Task prompt: Copy out the records precisely, omitting pictures.

The data:
--------------------------------

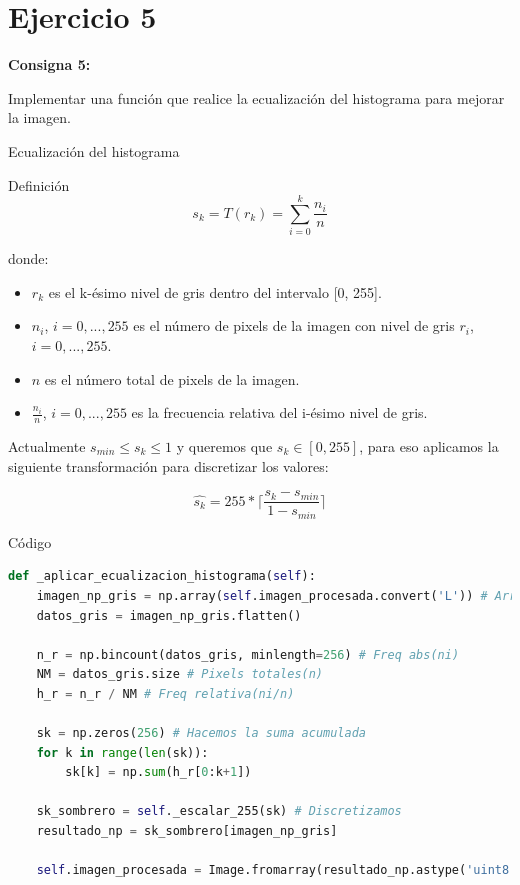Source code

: \documentclass{beamer}
\begin{document}
\section{Ejercicio 5}

\begin{frame}
	\begin{center}
		\textcolor{unahurverde}{\textbf{Consigna 5:}}
	\end{center}
	\justifying
	
	Implementar una función que realice la ecualización del histograma para mejorar la imagen.
\end{frame}

\begin{frame}[fragile]{Ecualización del histograma}
	\justifying
	
	\begin{block}{Definición}
		\[
		s_k = T(r_k) = \sum_{i=0}^{k} \frac{n_i}{n}
		\]
	\end{block}
	
	donde:
	
	\begin{itemize}
		\item $r_k$ es el k-ésimo nivel de gris dentro del intervalo [0, 255].
		\item $n_i$, $i=0,...,255$ es el número de pixels de la imagen con nivel de gris $r_i$, $i=0,...,255$.
		\item $n$ es el número total de pixels de la imagen.
		\item $\frac{n_i}{n}$, $i=0,...,255$ es la frecuencia relativa del i-ésimo nivel de gris.
	\end{itemize}
	
	Actualmente $s_{min} \leq s_k \leq 1$ y queremos que $s_k \in [0, 255]$, para eso aplicamos la siguiente transformación para discretizar los valores:
	
	\[
	\hat{s_k} = 255 * \lceil \frac{s_k - s_{min}}{1 - s_{min}} \rceil
	\]
\end{frame}

\begin{frame}[fragile]{Código}
	\justifying
	
	\begin{lstlisting}[language=Python]
def _aplicar_ecualizacion_histograma(self):
	imagen_np_gris = np.array(self.imagen_procesada.convert('L')) # Array de la forma (m. n).
	datos_gris = imagen_np_gris.flatten()
	
	n_r = np.bincount(datos_gris, minlength=256) # Freq abs(ni)
	NM = datos_gris.size # Pixels totales(n)
	h_r = n_r / NM # Freq relativa(ni/n)
	
	sk = np.zeros(256) # Hacemos la suma acumulada
	for k in range(len(sk)):
		sk[k] = np.sum(h_r[0:k+1])
	
	sk_sombrero = self._escalar_255(sk) # Discretizamos
	resultado_np = sk_sombrero[imagen_np_gris]
	
	self.imagen_procesada = Image.fromarray(resultado_np.astype('uint8')).convert('RGB')
	\end{lstlisting}
\end{frame}
\end{document}

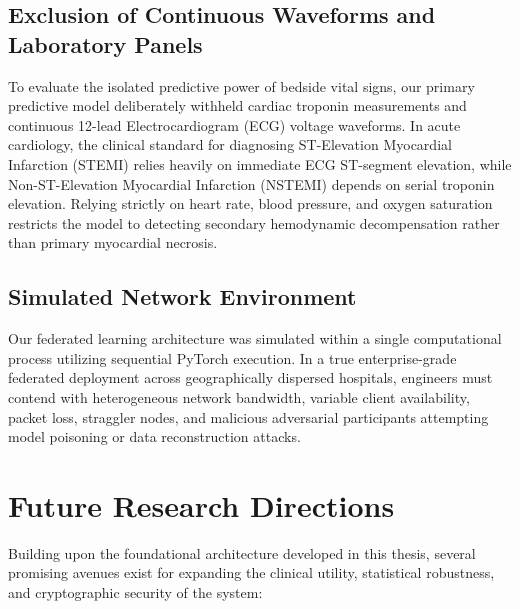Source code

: \documentclass[12pt,a4paper,oneside]{report}
\begin{document}
\subsection{Exclusion of Continuous Waveforms and Laboratory Panels}
To evaluate the isolated predictive power of bedside vital signs, our primary predictive model deliberately withheld cardiac troponin measurements and continuous 12-lead Electrocardiogram (ECG) voltage waveforms. In acute cardiology, the clinical standard for diagnosing ST-Elevation Myocardial Infarction (STEMI) relies heavily on immediate ECG ST-segment elevation, while Non-ST-Elevation Myocardial Infarction (NSTEMI) depends on serial troponin elevation. Relying strictly on heart rate, blood pressure, and oxygen saturation restricts the model to detecting secondary hemodynamic decompensation rather than primary myocardial necrosis.

\subsection{Simulated Network Environment}
Our federated learning architecture was simulated within a single computational process utilizing sequential PyTorch execution. In a true enterprise-grade federated deployment across geographically dispersed hospitals, engineers must contend with heterogeneous network bandwidth, variable client availability, packet loss, straggler nodes, and malicious adversarial participants attempting model poisoning or data reconstruction attacks.

\section{Future Research Directions}
\label{sec:future_directions}

Building upon the foundational architecture developed in this thesis, several promising avenues exist for expanding the clinical utility, statistical robustness, and cryptographic security of the system:
\end{document}
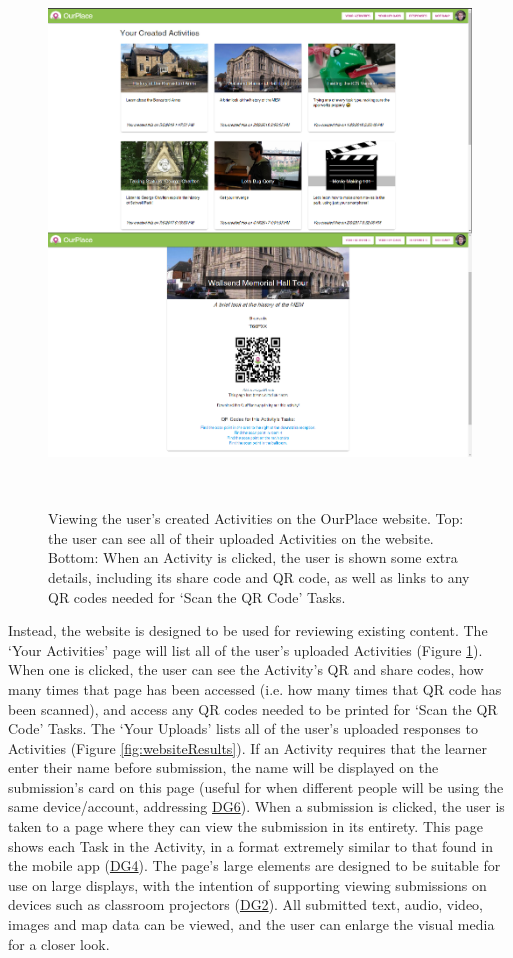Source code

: \begin{figure}
  \centering
  \includegraphics[width=0.85\columnwidth]{images/chapter05/webActivities.png}
  \caption[The OurPlace website: the user's Activities]{Viewing the user's created Activities on the OurPlace website. Top: the user can see all of their uploaded Activities on the website. Bottom: When an Activity is clicked, the user is shown some extra details, including its share code and QR code, as well as links to any QR codes needed for `Scan the QR Code' Tasks.}~\label{fig:websiteActivities}
\end{figure}

Instead, the website is designed to be used for reviewing existing content. The `Your Activities' page will list all of the user's uploaded Activities (Figure \ref{fig:websiteActivities}). When one is clicked, the user can see the Activity's QR and share codes, how many times that page has been accessed (i.e. how many times that QR code has been scanned), and access any QR codes needed to be printed for `Scan the QR Code' Tasks. The `Your Uploads' lists all of the user's uploaded responses to Activities (Figure \ref{fig:websiteResults}). If an Activity requires that the learner enter their name before submission, the name will be displayed on the submission's card on this page (useful for when different people will be using the same device/account, addressing \hyperref[DG6]{DG6}). When a submission is clicked, the user is taken to a page where they can view the submission in its entirety. This page shows each Task in the Activity, in a format extremely similar to that found in the mobile app (\hyperref[DG4]{DG4}). The page's large elements are designed to be suitable for use on large displays, with the intention of supporting viewing submissions on devices such as classroom projectors (\hyperref[DG2]{DG2}). All submitted text, audio, video, images and map data can be viewed, and the user can enlarge the visual media for a closer look.

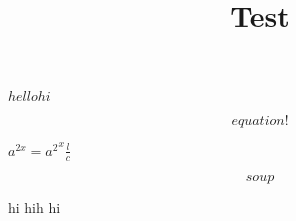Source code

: \documentclass{article}
\title{
  Test
}
\begin{document}
\maketitle


\section{}

\(hello hi\)

\[
  equation!
\]

\(a^{2x} = {a^2}^x \frac{l}{c}\)

\begin{equation}
\label{eq:2}
  soup
\end{equation}

hi hih hi
\end{document}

--------------------------------

Exercise answer:
Source code

: \documentclass{beamer}
\begin{document}
\section{Ejercicio 5}

\begin{frame}
	\begin{center}
		\textcolor{unahurverde}{\textbf{Consigna 5:}}
	\end{center}
	\justifying
	
	Implementar una función que realice la ecualización del histograma para mejorar la imagen.
\end{frame}

\begin{frame}[fragile]{Ecualización del histograma}
	\justifying
	
	\begin{block}{Definición}
		\[
		s_k = T(r_k) = \sum_{i=0}^{k} \frac{n_i}{n}
		\]
	\end{block}
	
	donde:
	
	\begin{itemize}
		\item $r_k$ es el k-ésimo nivel de gris dentro del intervalo [0, 255].
		\item $n_i$, $i=0,...,255$ es el número de pixels de la imagen con nivel de gris $r_i$, $i=0,...,255$.
		\item $n$ es el número total de pixels de la imagen.
		\item $\frac{n_i}{n}$, $i=0,...,255$ es la frecuencia relativa del i-ésimo nivel de gris.
	\end{itemize}
	
	Actualmente $s_{min} \leq s_k \leq 1$ y queremos que $s_k \in [0, 255]$, para eso aplicamos la siguiente transformación para discretizar los valores:
	
	\[
	\hat{s_k} = 255 * \lceil \frac{s_k - s_{min}}{1 - s_{min}} \rceil
	\]
\end{frame}

\begin{frame}[fragile]{Código}
	\justifying
	
	\begin{lstlisting}[language=Python]
def _aplicar_ecualizacion_histograma(self):
	imagen_np_gris = np.array(self.imagen_procesada.convert('L')) # Array de la forma (m. n).
	datos_gris = imagen_np_gris.flatten()
	
	n_r = np.bincount(datos_gris, minlength=256) # Freq abs(ni)
	NM = datos_gris.size # Pixels totales(n)
	h_r = n_r / NM # Freq relativa(ni/n)
	
	sk = np.zeros(256) # Hacemos la suma acumulada
	for k in range(len(sk)):
		sk[k] = np.sum(h_r[0:k+1])
	
	sk_sombrero = self._escalar_255(sk) # Discretizamos
	resultado_np = sk_sombrero[imagen_np_gris]
	
	self.imagen_procesada = Image.fromarray(resultado_np.astype('uint8')).convert('RGB')
	\end{lstlisting}
\end{frame}
\end{document}

Source code

: \documentclass[12pt,a4paper,oneside]{report}
\begin{document}
\subsection{Exclusion of Continuous Waveforms and Laboratory Panels}
To evaluate the isolated predictive power of bedside vital signs, our primary predictive model deliberately withheld cardiac troponin measurements and continuous 12-lead Electrocardiogram (ECG) voltage waveforms. In acute cardiology, the clinical standard for diagnosing ST-Elevation Myocardial Infarction (STEMI) relies heavily on immediate ECG ST-segment elevation, while Non-ST-Elevation Myocardial Infarction (NSTEMI) depends on serial troponin elevation. Relying strictly on heart rate, blood pressure, and oxygen saturation restricts the model to detecting secondary hemodynamic decompensation rather than primary myocardial necrosis.

\subsection{Simulated Network Environment}
Our federated learning architecture was simulated within a single computational process utilizing sequential PyTorch execution. In a true enterprise-grade federated deployment across geographically dispersed hospitals, engineers must contend with heterogeneous network bandwidth, variable client availability, packet loss, straggler nodes, and malicious adversarial participants attempting model poisoning or data reconstruction attacks.

\section{Future Research Directions}
\label{sec:future_directions}

Building upon the foundational architecture developed in this thesis, several promising avenues exist for expanding the clinical utility, statistical robustness, and cryptographic security of the system:
\end{document}
Source code

: \begin{figure}
  \centering
  \includegraphics[width=0.85\columnwidth]{images/chapter05/webActivities.png}
  \caption[The OurPlace website: the user's Activities]{Viewing the user's created Activities on the OurPlace website. Top: the user can see all of their uploaded Activities on the website. Bottom: When an Activity is clicked, the user is shown some extra details, including its share code and QR code, as well as links to any QR codes needed for `Scan the QR Code' Tasks.}~\label{fig:websiteActivities}
\end{figure}

Instead, the website is designed to be used for reviewing existing content. The `Your Activities' page will list all of the user's uploaded Activities (Figure \ref{fig:websiteActivities}). When one is clicked, the user can see the Activity's QR and share codes, how many times that page has been accessed (i.e. how many times that QR code has been scanned), and access any QR codes needed to be printed for `Scan the QR Code' Tasks. The `Your Uploads' lists all of the user's uploaded responses to Activities (Figure \ref{fig:websiteResults}). If an Activity requires that the learner enter their name before submission, the name will be displayed on the submission's card on this page (useful for when different people will be using the same device/account, addressing \hyperref[DG6]{DG6}). When a submission is clicked, the user is taken to a page where they can view the submission in its entirety. This page shows each Task in the Activity, in a format extremely similar to that found in the mobile app (\hyperref[DG4]{DG4}). The page's large elements are designed to be suitable for use on large displays, with the intention of supporting viewing submissions on devices such as classroom projectors (\hyperref[DG2]{DG2}). All submitted text, audio, video, images and map data can be viewed, and the user can enlarge the visual media for a closer look.

Source code

: \documentclass{article}
\title{
  Test
}
\begin{document}
\maketitle


\section{}

\(hello hi\)

\[
  equation!
\]

\(a^{2x} = {a^2}^x \frac{l}{c}\)

\begin{equation}
\label{eq:2}
  soup
\end{equation}

hi hih hi
\end{document}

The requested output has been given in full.